This latter approach provides an incentive to steal.
Set
up a system to check the system
Hands-off
owners can not be totally hands-off. You are responsible for
your bottom line and your return on investment. Most restaurant
managers have come up through the ranks and understand if
management, and now that they are management, if owners are
overseeing the business carefully. Not only are you responsible
to inspect the operation every once-in-awhile to ensure that
the operation is clean and still providing good quality service
and product, but you must also develop a series of checks-and-balances
in order to ensure that your management team is working for
you — not against you.
You
need to get timely financial information (within three or
five days of month end) along with sales and variance reports.
These reports will show losses and should be accompanied with
an explanation of why they occurred.

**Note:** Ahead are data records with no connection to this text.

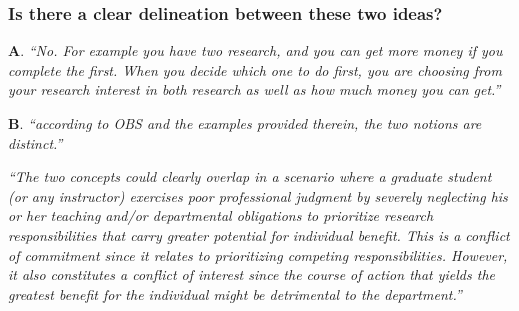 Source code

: \documentclass[12pt]{beamer}
\newcommand\ans[1]{{\it ``#1''}}
\newcommand\gap{\vspace{5mm}}
\begin{document}
\begin{frame} %
\frametitle{ 
  Is there a clear delineation between these two ideas?
}

{\bf A}. \ans{No.  For example you have two research, and you can get more money if you complete the first.  When you decide which one to do first, you are choosing from your research interest in both research as well as how much money you can get.}

\gap

{\bf B}. \ans{according to OBS and the examples provided therein, the two notions are distinct.}

\end{frame}
\begin{frame}
  
\ans{The  two  concepts  could  clearly  overlap  in  a  scenario  where  a  graduate  student  (or any instructor) exercises poor professional judgment by severely neglecting his or her teaching  and/or  departmental  obligations  to  prioritize  research  responsibilities  that carry greater potential for individual benefit.  This is a conflict of commitment since it relates to prioritizing competing responsibilities.  However, it also constitutes a conflict of interest since the course of action that yields the greatest benefit for the individual might be detrimental to the department.}









\end{frame}
\end{document}
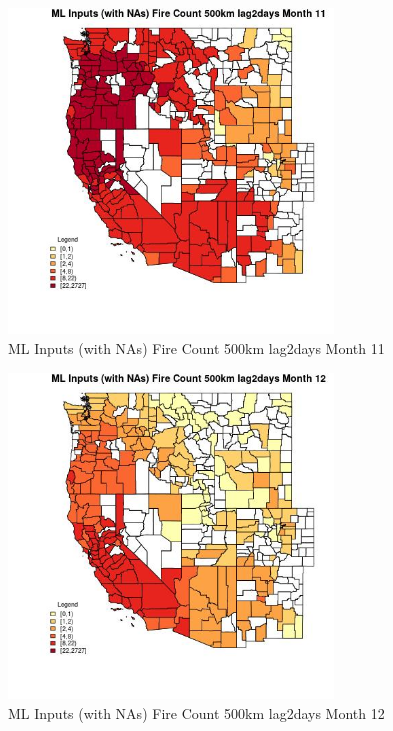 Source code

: \begin{figure} 
\centering  
\includegraphics[width=0.77\textwidth]{Code_Outputs/Report_ML_input_PM25_Step4_part_f_de_duplicated_aves_prioritize_24hr_obswNAs_CountyFire_Count_500km_lag2daysmedianMonth11.jpg} 
\caption{\label{fig:Report_ML_input_PM25_Step4_part_f_de_duplicated_aves_prioritize_24hr_obswNAsCountyFire_Count_500km_lag2daysmedianMonth11}ML Inputs (with NAs) Fire Count 500km lag2days Month 11} 
\end{figure} 
 

\begin{figure} 
\centering  
\includegraphics[width=0.77\textwidth]{Code_Outputs/Report_ML_input_PM25_Step4_part_f_de_duplicated_aves_prioritize_24hr_obswNAs_CountyFire_Count_500km_lag2daysmedianMonth12.jpg} 
\caption{\label{fig:Report_ML_input_PM25_Step4_part_f_de_duplicated_aves_prioritize_24hr_obswNAsCountyFire_Count_500km_lag2daysmedianMonth12}ML Inputs (with NAs) Fire Count 500km lag2days Month 12} 
\end{figure}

Complimentary and promotion
meals should not be provided for on an allowance basis but
should be offered at management discretion but each must be
detailed in writing as to who received the complimentary meal
or promotion and why along with a contact name and number
for the owner to follow-up. The follow-up allows you to have
contact with your customers and also allows you to check on
the validity of the promotional meal. Finally, the extra paperwork
will make management think twice about simply giving away
your product.
Spot
check operations
While
many owners spot check operations by attending at the restaurant
once-in-awhile (likely during operating hours), a periodic
weekly or monthly spot check (lets say four or six times per
year) will provide you with great insight as to what your
management is doing. First and foremost, review the internal
control systems developed for watching over staff. Ensure
that they are in place and are being followed. If not, you
know that you have a management problem at the on-set. If
they are being followed then you are off to a good start.
The
next step will be to conduct an inventory analysis of your
more expensive and easy to count products like beer, wine,
steaks (if purchased pre-cut) etc. Through a careful analysis
of your sales (tracked on your POS) and your inventory, you
should be able to determine variances. If variances do exist
and are not accompanied by a written explanation — you
have a problem.
You
should also make sure that your management have developed
and maintain a monthly theoretical vs. actual food and beverage
cost analysis which is updated along with the monthly financial
statements. This analysis will allow you an opportunity to
ensure that your costs are constantly in-line and serves as
a failsafe against other internal management controls.
Divide
functions
An
elementary rule to control purchases and kickbacks to management
is to divide the various aspects of the inventory, purchasing
and receiving functions. While many smaller restaurant companies
insist that they can not afford to divide these functions
among three staff or management members, I believe that you
can not afford to have only one member control all three of
these functions. If the purchaser receives the goods, the
system of checks and balances will not work.
Communicate
with suppliers
Talk
to your suppliers and let them know that while management
may be managing, you are still controlling the action. If
there are favours to be given out, then you are the one. If
marketing dollars are available, they should be provided to
you and not to management. Let the wine suppliers know that
you want to know when they are dropping off samples so that
you can try and go to the restaurant to try the wine as well.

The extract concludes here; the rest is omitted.